### Assigned task
From the line containing "- Gson: For" down to the line containing "#### Per al" in the records below, reproduce every line exactly, ends included, and omit all others.

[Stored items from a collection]
== Segment start ==
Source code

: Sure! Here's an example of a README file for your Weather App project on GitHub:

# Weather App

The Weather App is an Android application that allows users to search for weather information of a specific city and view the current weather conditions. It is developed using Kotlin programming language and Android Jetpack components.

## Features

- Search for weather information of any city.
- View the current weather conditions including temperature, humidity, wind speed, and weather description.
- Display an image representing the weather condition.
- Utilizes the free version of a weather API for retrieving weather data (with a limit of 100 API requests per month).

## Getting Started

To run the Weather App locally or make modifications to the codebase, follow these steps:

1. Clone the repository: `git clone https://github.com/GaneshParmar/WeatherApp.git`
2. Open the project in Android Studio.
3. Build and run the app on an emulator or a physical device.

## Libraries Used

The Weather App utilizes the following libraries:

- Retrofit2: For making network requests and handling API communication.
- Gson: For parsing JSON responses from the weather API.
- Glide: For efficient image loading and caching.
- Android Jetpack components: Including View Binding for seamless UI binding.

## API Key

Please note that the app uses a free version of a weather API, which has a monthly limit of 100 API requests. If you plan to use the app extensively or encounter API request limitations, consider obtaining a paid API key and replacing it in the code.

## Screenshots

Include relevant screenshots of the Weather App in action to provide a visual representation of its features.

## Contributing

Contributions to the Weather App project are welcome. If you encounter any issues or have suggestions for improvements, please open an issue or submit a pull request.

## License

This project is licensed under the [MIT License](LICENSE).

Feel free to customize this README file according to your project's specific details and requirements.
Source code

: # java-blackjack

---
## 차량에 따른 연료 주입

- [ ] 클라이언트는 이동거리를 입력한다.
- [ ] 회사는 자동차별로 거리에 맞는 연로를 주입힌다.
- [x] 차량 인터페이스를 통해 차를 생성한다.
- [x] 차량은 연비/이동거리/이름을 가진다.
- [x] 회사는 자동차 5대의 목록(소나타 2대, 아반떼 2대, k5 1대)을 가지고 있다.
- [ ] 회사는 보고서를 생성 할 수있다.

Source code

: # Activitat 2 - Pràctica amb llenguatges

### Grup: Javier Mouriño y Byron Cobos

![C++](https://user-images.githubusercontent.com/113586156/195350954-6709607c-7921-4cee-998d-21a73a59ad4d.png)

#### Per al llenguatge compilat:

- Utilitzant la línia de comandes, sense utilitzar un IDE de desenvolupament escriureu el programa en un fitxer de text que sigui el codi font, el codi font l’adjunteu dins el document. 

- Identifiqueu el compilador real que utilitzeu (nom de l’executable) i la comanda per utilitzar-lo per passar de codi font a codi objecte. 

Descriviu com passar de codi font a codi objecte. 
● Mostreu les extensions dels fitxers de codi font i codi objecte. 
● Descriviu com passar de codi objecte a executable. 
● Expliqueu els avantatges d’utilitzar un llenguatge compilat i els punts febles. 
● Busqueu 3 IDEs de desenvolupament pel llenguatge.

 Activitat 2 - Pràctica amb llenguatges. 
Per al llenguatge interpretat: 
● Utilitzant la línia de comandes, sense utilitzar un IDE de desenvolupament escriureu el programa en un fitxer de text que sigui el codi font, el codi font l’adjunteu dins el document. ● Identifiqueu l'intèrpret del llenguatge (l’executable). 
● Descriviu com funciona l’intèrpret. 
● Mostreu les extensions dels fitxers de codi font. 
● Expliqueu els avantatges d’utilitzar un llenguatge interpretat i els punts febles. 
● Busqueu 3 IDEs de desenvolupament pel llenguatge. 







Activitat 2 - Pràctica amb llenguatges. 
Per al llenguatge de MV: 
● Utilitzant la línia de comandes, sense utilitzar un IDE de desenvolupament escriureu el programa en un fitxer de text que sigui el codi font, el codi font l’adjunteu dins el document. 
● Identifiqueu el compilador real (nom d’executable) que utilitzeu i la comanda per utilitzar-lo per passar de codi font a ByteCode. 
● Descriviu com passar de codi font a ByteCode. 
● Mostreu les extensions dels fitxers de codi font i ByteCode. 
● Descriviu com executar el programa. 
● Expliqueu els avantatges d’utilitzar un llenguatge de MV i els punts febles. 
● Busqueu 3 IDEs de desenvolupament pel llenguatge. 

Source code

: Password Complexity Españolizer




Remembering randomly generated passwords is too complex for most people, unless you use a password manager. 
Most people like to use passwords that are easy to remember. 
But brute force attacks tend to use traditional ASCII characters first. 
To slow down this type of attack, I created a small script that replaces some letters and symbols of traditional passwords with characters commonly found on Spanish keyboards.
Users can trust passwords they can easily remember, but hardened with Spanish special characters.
== Segment end ==
== Segment start ==
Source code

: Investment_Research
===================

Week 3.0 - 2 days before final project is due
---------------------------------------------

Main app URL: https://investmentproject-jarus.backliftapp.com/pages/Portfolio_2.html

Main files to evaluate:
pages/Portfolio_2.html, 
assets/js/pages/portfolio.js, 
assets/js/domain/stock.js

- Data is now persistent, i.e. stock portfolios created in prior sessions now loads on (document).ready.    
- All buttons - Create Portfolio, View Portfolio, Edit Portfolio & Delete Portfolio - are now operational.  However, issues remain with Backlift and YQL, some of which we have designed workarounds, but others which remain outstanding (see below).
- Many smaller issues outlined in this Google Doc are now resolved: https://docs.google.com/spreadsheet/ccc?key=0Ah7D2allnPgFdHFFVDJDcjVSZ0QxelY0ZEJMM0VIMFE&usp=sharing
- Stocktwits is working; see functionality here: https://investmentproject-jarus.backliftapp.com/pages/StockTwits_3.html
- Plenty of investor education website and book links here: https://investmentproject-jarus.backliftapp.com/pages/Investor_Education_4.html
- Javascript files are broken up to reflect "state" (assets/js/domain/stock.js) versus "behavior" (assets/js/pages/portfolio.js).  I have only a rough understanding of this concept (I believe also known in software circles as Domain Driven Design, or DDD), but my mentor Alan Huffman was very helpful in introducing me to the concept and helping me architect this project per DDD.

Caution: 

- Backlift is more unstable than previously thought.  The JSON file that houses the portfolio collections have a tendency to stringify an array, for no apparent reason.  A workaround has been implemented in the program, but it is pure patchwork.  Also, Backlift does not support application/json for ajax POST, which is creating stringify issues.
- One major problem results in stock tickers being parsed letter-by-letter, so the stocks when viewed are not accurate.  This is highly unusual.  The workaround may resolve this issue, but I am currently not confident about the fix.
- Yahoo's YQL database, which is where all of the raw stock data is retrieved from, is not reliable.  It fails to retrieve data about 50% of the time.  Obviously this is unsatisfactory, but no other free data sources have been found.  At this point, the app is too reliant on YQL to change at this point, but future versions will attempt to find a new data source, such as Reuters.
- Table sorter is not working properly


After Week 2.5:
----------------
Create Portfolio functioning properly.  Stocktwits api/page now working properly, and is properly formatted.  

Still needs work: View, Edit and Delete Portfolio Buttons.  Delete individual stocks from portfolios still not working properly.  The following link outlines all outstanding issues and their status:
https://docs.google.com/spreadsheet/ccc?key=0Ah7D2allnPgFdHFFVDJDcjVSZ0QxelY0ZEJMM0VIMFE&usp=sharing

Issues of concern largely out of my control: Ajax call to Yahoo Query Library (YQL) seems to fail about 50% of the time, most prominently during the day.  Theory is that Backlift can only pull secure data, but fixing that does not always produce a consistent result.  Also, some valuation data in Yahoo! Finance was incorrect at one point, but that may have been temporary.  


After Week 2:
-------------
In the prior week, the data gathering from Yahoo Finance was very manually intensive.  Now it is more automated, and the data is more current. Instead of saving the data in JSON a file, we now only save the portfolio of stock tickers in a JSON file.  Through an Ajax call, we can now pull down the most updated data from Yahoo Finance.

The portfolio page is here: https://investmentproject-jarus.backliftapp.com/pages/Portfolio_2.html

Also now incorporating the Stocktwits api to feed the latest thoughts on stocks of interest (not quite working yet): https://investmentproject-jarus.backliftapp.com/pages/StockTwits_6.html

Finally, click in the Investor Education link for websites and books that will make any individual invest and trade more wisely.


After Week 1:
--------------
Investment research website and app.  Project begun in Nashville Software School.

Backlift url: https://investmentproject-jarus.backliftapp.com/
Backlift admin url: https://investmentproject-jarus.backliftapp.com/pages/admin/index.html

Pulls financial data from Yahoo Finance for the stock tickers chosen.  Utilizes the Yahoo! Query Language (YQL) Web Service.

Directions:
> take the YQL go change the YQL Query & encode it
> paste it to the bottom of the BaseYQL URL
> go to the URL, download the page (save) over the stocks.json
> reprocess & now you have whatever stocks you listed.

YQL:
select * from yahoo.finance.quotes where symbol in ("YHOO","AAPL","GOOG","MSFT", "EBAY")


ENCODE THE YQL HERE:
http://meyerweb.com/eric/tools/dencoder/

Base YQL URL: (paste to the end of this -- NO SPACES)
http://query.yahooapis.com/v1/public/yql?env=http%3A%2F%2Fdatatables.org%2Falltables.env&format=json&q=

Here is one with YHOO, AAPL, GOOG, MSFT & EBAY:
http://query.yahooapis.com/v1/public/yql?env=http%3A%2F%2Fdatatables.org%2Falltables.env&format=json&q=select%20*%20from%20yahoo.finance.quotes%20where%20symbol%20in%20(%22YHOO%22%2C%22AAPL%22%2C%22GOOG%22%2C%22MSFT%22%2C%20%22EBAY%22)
== Segment end ==
== Segment start ==
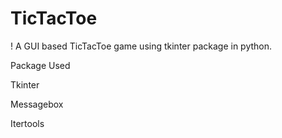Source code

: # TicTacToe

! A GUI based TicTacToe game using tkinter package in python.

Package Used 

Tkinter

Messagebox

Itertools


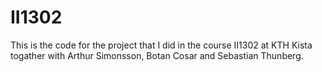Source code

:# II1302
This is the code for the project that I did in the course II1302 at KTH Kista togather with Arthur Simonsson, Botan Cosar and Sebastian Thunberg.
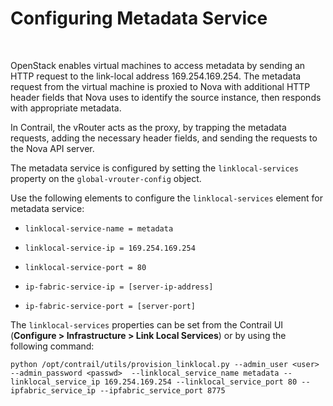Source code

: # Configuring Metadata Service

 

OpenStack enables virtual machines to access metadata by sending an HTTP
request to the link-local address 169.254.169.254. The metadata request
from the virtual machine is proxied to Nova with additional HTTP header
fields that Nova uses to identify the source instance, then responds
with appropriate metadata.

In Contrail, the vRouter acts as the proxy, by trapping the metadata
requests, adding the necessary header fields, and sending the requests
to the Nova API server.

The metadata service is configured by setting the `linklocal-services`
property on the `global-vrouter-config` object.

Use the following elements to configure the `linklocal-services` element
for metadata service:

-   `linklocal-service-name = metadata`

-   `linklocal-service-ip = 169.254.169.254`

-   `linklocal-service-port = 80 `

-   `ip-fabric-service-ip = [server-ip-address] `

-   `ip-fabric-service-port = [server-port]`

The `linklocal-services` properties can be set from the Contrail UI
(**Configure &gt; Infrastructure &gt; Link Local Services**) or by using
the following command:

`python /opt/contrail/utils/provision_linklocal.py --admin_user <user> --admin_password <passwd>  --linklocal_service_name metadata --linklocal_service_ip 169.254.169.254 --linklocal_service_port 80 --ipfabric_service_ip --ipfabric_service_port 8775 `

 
== Segment end ==
### Problem solution
- Gson: For parsing JSON responses from the weather API.
- Glide: For efficient image loading and caching.
- Android Jetpack components: Including View Binding for seamless UI binding.

## API Key

Please note that the app uses a free version of a weather API, which has a monthly limit of 100 API requests. If you plan to use the app extensively or encounter API request limitations, consider obtaining a paid API key and replacing it in the code.

## Screenshots

Include relevant screenshots of the Weather App in action to provide a visual representation of its features.

## Contributing

Contributions to the Weather App project are welcome. If you encounter any issues or have suggestions for improvements, please open an issue or submit a pull request.

## License

This project is licensed under the [MIT License](LICENSE).

Feel free to customize this README file according to your project's specific details and requirements.
Source code

: # java-blackjack

---
## 차량에 따른 연료 주입

- [ ] 클라이언트는 이동거리를 입력한다.
- [ ] 회사는 자동차별로 거리에 맞는 연로를 주입힌다.
- [x] 차량 인터페이스를 통해 차를 생성한다.
- [x] 차량은 연비/이동거리/이름을 가진다.
- [x] 회사는 자동차 5대의 목록(소나타 2대, 아반떼 2대, k5 1대)을 가지고 있다.
- [ ] 회사는 보고서를 생성 할 수있다.

Source code

: # Activitat 2 - Pràctica amb llenguatges

### Grup: Javier Mouriño y Byron Cobos

![C++](https://user-images.githubusercontent.com/113586156/195350954-6709607c-7921-4cee-998d-21a73a59ad4d.png)

#### Per al llenguatge compilat:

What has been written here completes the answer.